Abandon (core dumped)
---
Running "import xml.parsers.expat" in a subinterpreter causes two issues when the subinterpreter completes:
* pyexpat.errors and pyexpat.model dictionaries are cleared: all values set to None
* unicode_dealloc() logs an error on an interned string in the subinterpreter, because the string doesn't exist in the subinterpreter interned dictionary.

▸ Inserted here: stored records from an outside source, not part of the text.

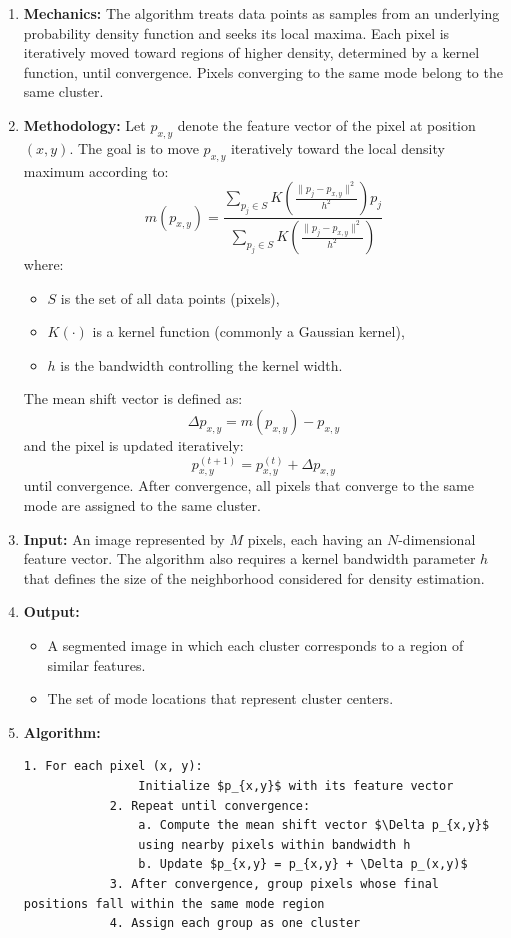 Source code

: \documentclass[conference]{IEEEtran}
\begin{document}
	\begin{enumerate}
		\item \textbf{Mechanics:}  
		The algorithm treats data points as samples from an underlying probability density function and seeks its local maxima. Each pixel is iteratively moved toward regions of higher density, determined by a kernel function, until convergence. Pixels converging to the same mode belong to the same cluster.
		
		\item \textbf{Methodology:}  
		Let $p_{x,y}$ denote the feature vector of the pixel at position $(x, y)$. The goal is to move $p_{x,y}$ iteratively toward the local density maximum according to:
		\[
		m(p_{x,y}) = \frac{\sum\limits_{p_j \in S} K\!\left(\frac{\|p_j - p_{x,y}\|^2}{h^2}\right)p_j}{\sum\limits_{p_j \in S} K\!\left(\frac{\|p_j - p_{x,y}\|^2}{h^2}\right)}
		\]
		where:
		\begin{itemize}
			\item $S$ is the set of all data points (pixels),
			\item $K(\cdot)$ is a kernel function (commonly a Gaussian kernel),
			\item $h$ is the bandwidth controlling the kernel width.
		\end{itemize}
		
		The mean shift vector is defined as:
		\[
		\Delta p_{x,y} = m(p_{x,y}) - p_{x,y}
		\]
		and the pixel is updated iteratively:
		\[
		p_{x,y}^{(t+1)} = p_{x,y}^{(t)} + \Delta p_{x,y}
		\]
		until convergence.
		After convergence, all pixels that converge to the same mode are assigned to the same cluster.
		
		\item \textbf{Input:}  
			An image represented by $M$ pixels, each having an $N$-dimensional feature vector.  
			The algorithm also requires a kernel bandwidth parameter $h$ that defines the size of the neighborhood considered for density estimation.
		
		\item \textbf{Output:}  
		\begin{itemize}
			\item A segmented image in which each cluster corresponds to a region of similar features.  
			\item The set of mode locations that represent cluster centers.  
		\end{itemize}
		
		\item \textbf{Algorithm:}
		\begin{lstlisting}[mathescape=true]
			1. For each pixel (x, y):
				Initialize $p_{x,y}$ with its feature vector
			2. Repeat until convergence:
				a. Compute the mean shift vector $\Delta p_{x,y}$
				using nearby pixels within bandwidth h
				b. Update $p_{x,y} = p_{x,y} + \Delta p_(x,y)$
			3. After convergence, group pixels whose final positions fall within the same mode region
			4. Assign each group as one cluster
		\end{lstlisting}
	\end{enumerate}
\end{document}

The interned string is created in the main interpreter and so stored in the main interpreter interned dictionary.
The string is stored in 2 dictionaries of pyexpat.errors dictionaries:
>>> pyexpat.errors.messages[1]
'out of memory'
>>> pyexpat.errors.codes['out of memory']
1
When the subinterpreter clears pyexpat.errors and pyexpat.model dictionaries, the interned string is deleted: unicode_dealloc() is called. But unicode_dealloc() fails to delete the interned string in the subinterpreter interned dictionary.
pyexpat.errors and pyexpat.model modules are cleared because they are stored as different names in sys.modules by Lib/xml/parsers/expat.py:
sys.modules['xml.parsers.expat.model'] = model
sys.modules['xml.parsers.expat.errors'] = errors
|
msg385950 - (view) |
Author: STINNER Victor (vstinner) * |
Date: 2021-01-29 22:00 |
> I reopen the issue. This change caused a regression in attached interned_bug.py.
Fixed by:
commit c8a87addb1fa35dec79ed8f227eba3694fc36234
Author: Mohamed Koubaa <koubaa.m@gmail.com>
Date: Mon Jan 4 08:34:26 2021 -0600
bpo-1635741: Port pyexpat to multi-phase init (PEP 489) (GH-22222)
|
msg388492 - (view) |
Author: junyixie (JunyiXie) * |
Date: 2021-03-11 09:44 |
Should Make dtoa bigint free list per-interpreter.
static Bigint *bigint_freelist[Kmax+1]; -> _is { Bigint *bigint_freelist[Kmax+1]; }
|
msg388493 - (view) |
Author: junyixie (JunyiXie) * |
Date: 2021-03-11 09:46 |
https://github.com/python/cpython/pull/24821/commits/9d7681dbd273b5025fd9b19d1be0a1f978a0b12e
|
msg388617 - (view) |
Author: STINNER Victor (vstinner) * |
Date: 2021-03-13 13:25 |
New changeset 5bd1059184b154d339f1bd53d23c98b5bcf14c8c by junyixie in branch 'master':
bpo-40521: Make dtoa bigint free list per-interpreter (GH-24821)
https://github.com/python/cpython/commit/5bd1059184b154d339f1bd53d23c98b5bcf14c8c
|
msg389226 - (view) |
Author: Mark Dickinson (mark.dickinson) * |
Date: 2021-03-21 11:59 |
Hi Victor,
I just noticed the change to dtoa.c in GH-24821. Please could you explain what the benefit of this change was?
In general, we need to be very conservative with changes to dtoa.c: it's a complex, fragile, performance-critical piece of code, and ideally we'd like it not to diverge from the upstream code any more than it already has, in case we need to integrate bugfixes from upstream.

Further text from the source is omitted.